Kefir, which orginates from the Caucasus region in Russia, is popular in Eastern and Central Europe but is also gaining awareness among West European consumers for its probiotic and nutraceutical properties.
The fermented milk contains a mixture of several live microorganisms and has many of the nutrients required by the body: proteins, minerals and vitamins. Its acidity and enzymes stimulate protein digestion and appetite and decreases the cholesterol content in blood, according to research. It is also thought to stimulate microphage production, improving immunity.
Rhodia has developed two cultures under its FloraFIT range, combining its NCFM Lactobacillus acidophilus strain with those of freeze-dried kefir, for use in products like sour cream, buttermilk, kefir and fermented milk. Kefir and fermented milks are often included in the same category as probiotic drinks.

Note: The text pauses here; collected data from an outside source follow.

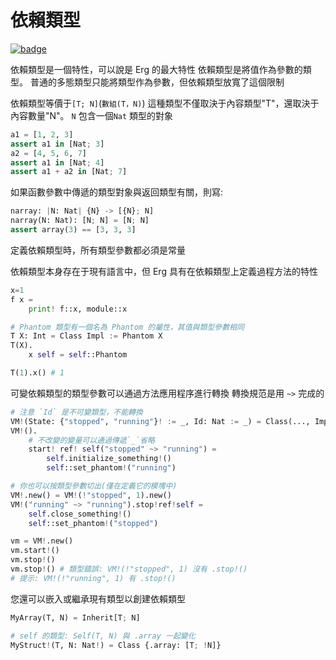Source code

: # 依賴類型

[![badge](https://img.shields.io/endpoint.svg?url=https%3A%2F%2Fgezf7g7pd5.execute-api.ap-northeast-1.amazonaws.com%2Fdefault%2Fsource_up_to_date%3Fowner%3Derg-lang%26repos%3Derg%26ref%3Dmain%26path%3Ddoc/EN/syntax/type/14_dependent.md%26commit_hash%3D06f8edc9e2c0cee34f6396fd7c64ec834ffb5352)](https://gezf7g7pd5.execute-api.ap-northeast-1.amazonaws.com/default/source_up_to_date?owner=erg-lang&repos=erg&ref=main&path=doc/EN/syntax/type/14_dependent.md&commit_hash=06f8edc9e2c0cee34f6396fd7c64ec834ffb5352)

依賴類型是一個特性，可以說是 Erg 的最大特性
依賴類型是將值作為參數的類型。 普通的多態類型只能將類型作為參數，但依賴類型放寬了這個限制

依賴類型等價于`[T; N]`(`數組(T，N)`)
這種類型不僅取決于內容類型"T"，還取決于內容數量"N"。 `N` 包含一個`Nat` 類型的對象

```python
a1 = [1, 2, 3]
assert a1 in [Nat; 3]
a2 = [4, 5, 6, 7]
assert a1 in [Nat; 4]
assert a1 + a2 in [Nat; 7]
```

如果函數參數中傳遞的類型對象與返回類型有關，則寫: 

```python
narray: |N: Nat| {N} -> [{N}; N]
narray(N: Nat): [N; N] = [N; N]
assert array(3) == [3, 3, 3]
```

定義依賴類型時，所有類型參數都必須是常量

依賴類型本身存在于現有語言中，但 Erg 具有在依賴類型上定義過程方法的特性

```python
x=1
f x =
    print! f::x, module::x

# Phantom 類型有一個名為 Phantom 的屬性，其值與類型參數相同
T X: Int = Class Impl := Phantom X
T(X).
    x self = self::Phantom

T(1).x() # 1
```

可變依賴類型的類型參數可以通過方法應用程序進行轉換
轉換規范是用 `~>` 完成的

```python
# 注意 `Id` 是不可變類型，不能轉換
VM!(State: {"stopped", "running"}! := _, Id: Nat := _) = Class(..., Impl := Phantom! State)
VM!().
    # 不改變的變量可以通過傳遞`_`省略
    start! ref! self("stopped" ~> "running") =
        self.initialize_something!()
        self::set_phantom!("running")

# 你也可以按類型參數切出(僅在定義它的模塊中)
VM!.new() = VM!(!"stopped", 1).new()
VM!("running" ~> "running").stop!ref!self =
    self.close_something!()
    self::set_phantom!("stopped")

vm = VM!.new()
vm.start!()
vm.stop!()
vm.stop!() # 類型錯誤: VM!(!"stopped", 1) 沒有 .stop!()
# 提示: VM!(!"running", 1) 有 .stop!()
```

您還可以嵌入或繼承現有類型以創建依賴類型

```python
MyArray(T, N) = Inherit[T; N]

# self 的類型: Self(T, N) 與 .array 一起變化
MyStruct!(T, N: Nat!) = Class {.array: [T; !N]}
```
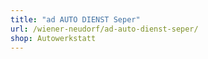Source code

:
 ```yaml
---
title: "ad AUTO DIENST Seper"
url: /wiener-neudorf/ad-auto-dienst-seper/
shop: Autowerkstatt
---
```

The new culture is currently being used by Poland's largest dairy Mlekpol Grajewo in a new plain kefir under its Milko brand.
"We are now testing these cultures in other European countries where the taste and health properties of this new range raise a lot of interest," said Mark Smith, health & nutrition business development manager for Rhodia Food in Europe.
Designed to meet European dairy market needs in terms of acidification, textureand taste, the FloraFIT MK range provides a milder taste and a longer shelf life (three weeks) than traditional kefir. They are also highly suited for low-fat products and they develop a creamy texture without adding stabilisers, according to Rhodia.
FloraFIT MK range of cultures have been specially blended to provide a minimum of 1 million cells of NCFM per ml of fermented milk at the end of three weeks' shelf life.
New strains with a more traditional kefir flavour will be added to the range in coming months.